* **DATA PROVIDED**:
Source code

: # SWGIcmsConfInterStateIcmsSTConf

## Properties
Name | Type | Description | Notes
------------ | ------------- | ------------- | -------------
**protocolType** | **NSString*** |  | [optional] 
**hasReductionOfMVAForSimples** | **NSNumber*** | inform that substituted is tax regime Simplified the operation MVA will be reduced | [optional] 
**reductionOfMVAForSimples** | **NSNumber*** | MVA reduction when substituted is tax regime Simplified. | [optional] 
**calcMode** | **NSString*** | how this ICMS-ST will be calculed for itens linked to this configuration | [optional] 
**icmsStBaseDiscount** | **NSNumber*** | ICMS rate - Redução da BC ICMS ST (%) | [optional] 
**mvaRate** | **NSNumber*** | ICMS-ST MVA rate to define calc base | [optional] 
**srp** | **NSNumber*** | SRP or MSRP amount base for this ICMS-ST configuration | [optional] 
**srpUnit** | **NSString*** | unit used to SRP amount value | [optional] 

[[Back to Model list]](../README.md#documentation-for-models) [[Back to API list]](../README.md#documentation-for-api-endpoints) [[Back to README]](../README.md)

* **TASK STATEMENT**: Among the entries, count how many lines hold the string "rate", then state only that number.

* **SOLUTION TO THIS EXERCISE**: 2